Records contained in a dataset
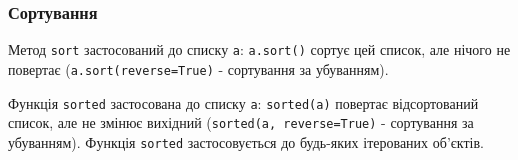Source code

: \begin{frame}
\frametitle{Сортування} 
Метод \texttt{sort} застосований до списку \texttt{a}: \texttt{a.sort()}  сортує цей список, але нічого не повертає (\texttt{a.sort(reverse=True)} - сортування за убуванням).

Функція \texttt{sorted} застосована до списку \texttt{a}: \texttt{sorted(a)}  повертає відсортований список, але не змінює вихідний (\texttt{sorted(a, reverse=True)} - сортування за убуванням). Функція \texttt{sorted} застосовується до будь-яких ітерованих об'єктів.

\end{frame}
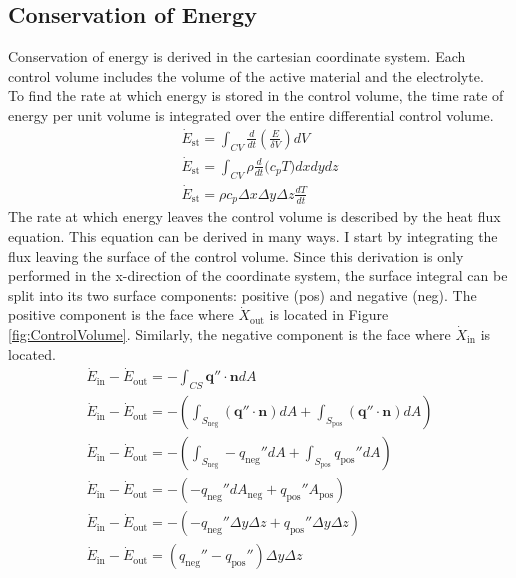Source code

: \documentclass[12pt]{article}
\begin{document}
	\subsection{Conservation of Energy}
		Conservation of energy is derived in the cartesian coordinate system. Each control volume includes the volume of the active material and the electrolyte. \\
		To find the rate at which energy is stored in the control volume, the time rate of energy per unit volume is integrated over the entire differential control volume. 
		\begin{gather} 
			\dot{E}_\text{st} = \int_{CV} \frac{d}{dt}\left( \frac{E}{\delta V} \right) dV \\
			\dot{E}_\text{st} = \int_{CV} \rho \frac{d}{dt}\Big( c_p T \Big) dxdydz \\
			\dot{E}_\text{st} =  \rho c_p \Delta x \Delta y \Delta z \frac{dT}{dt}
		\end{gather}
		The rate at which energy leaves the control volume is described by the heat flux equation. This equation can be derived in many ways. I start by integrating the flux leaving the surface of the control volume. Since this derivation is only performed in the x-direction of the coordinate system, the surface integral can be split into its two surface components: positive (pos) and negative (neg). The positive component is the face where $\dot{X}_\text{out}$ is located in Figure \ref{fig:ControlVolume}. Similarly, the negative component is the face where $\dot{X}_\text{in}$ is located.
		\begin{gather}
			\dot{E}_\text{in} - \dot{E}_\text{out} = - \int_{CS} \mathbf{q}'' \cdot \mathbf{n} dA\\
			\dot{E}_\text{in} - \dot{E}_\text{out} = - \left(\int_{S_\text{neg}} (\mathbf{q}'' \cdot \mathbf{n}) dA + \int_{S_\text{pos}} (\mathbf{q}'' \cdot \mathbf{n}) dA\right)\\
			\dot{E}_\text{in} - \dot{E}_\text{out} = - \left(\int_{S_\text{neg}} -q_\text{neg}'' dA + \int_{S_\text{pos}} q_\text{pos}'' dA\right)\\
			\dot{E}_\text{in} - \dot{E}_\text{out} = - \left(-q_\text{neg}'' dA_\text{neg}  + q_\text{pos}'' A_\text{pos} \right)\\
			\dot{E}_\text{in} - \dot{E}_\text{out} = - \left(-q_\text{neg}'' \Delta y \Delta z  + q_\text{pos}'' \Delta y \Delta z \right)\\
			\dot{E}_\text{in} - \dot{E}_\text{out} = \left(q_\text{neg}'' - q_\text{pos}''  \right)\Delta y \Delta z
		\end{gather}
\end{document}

...

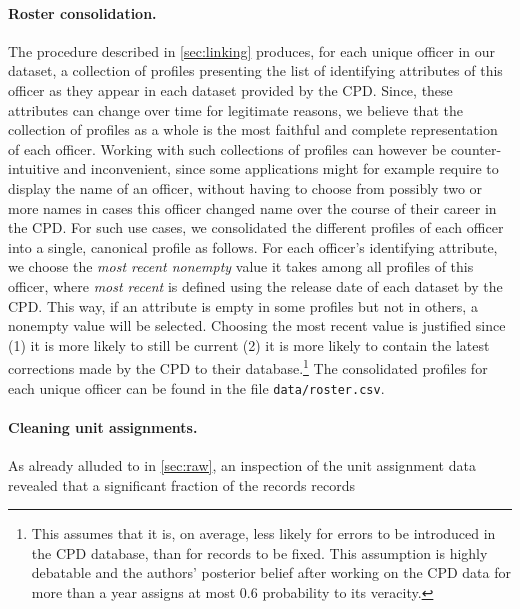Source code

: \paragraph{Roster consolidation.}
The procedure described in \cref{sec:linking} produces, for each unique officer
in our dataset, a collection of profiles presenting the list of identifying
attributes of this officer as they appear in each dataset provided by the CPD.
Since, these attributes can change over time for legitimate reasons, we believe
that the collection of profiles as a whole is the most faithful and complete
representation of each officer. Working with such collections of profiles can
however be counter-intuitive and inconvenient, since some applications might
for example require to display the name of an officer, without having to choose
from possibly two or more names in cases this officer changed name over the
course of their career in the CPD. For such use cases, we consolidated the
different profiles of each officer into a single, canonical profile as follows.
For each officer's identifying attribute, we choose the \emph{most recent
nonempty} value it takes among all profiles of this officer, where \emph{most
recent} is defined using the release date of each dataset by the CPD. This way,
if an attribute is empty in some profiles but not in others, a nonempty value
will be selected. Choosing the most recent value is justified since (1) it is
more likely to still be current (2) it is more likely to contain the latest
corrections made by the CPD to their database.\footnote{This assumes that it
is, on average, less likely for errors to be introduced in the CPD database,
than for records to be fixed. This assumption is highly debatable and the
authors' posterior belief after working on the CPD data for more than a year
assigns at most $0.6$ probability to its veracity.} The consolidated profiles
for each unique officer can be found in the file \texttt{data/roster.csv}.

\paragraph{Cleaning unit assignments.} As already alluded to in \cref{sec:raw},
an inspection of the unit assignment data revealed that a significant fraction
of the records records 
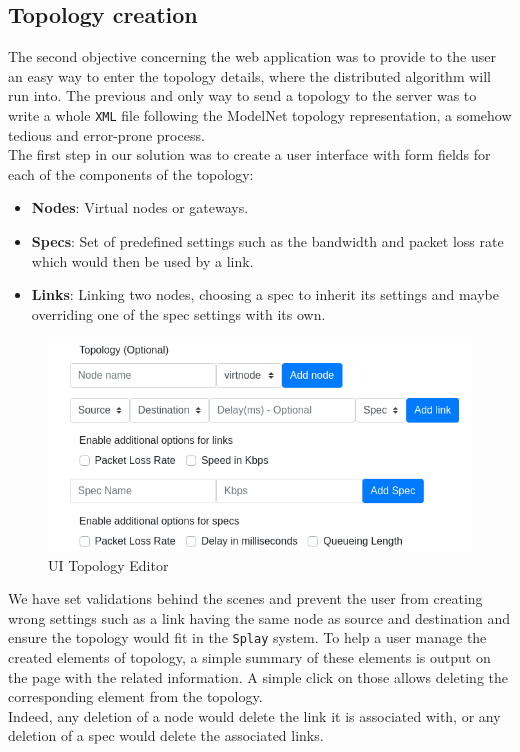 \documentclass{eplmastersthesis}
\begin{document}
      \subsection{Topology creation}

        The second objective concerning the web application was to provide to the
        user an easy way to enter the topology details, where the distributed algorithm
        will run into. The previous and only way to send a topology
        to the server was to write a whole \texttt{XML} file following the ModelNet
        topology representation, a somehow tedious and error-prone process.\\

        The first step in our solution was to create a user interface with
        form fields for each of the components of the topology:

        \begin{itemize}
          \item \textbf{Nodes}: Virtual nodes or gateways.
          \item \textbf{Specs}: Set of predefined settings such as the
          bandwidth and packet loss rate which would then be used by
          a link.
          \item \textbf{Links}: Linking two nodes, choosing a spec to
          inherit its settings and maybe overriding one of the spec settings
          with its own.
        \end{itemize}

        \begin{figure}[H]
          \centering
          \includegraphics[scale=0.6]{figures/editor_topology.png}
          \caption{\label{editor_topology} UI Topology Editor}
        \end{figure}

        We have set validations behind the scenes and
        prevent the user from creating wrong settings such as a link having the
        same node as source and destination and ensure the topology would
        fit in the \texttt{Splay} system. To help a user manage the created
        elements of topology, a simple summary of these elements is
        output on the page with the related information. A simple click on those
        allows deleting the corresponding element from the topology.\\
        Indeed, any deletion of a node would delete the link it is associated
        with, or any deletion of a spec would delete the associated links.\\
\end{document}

* **Your goal**: The answer is a number alone: how many lines of the data contain the string "which"?

* **Response box**: 3